> **Your instructions**
Across all the records, filter for lines with the word "Districts" and copy them.

> **Material supplied**
Start of Block

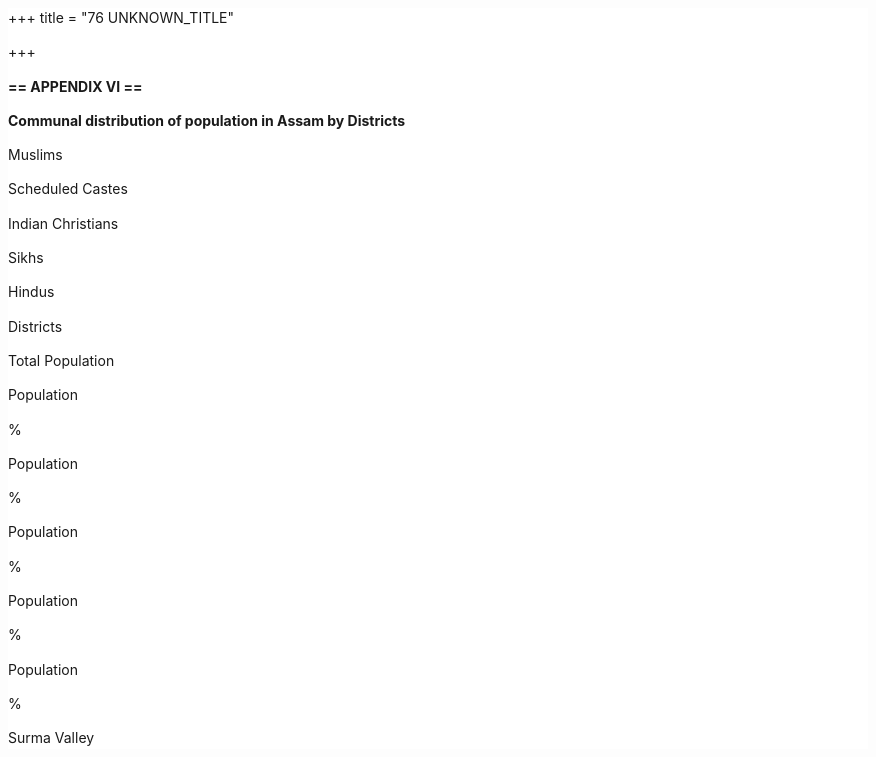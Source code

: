+++
title = "76 UNKNOWN_TITLE"

+++


  
**== APPENDIX VI ==**

**Communal distribution of population in Assam by Districts**

  





Muslims

Scheduled Castes

Indian Christians

Sikhs

Hindus

Districts

Total Population

Population

%

Population

%

Population

%

Population

%

Population

%

Surma Valley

End of Block

> **Task result**
**Communal distribution of population in Assam by Districts**
Districts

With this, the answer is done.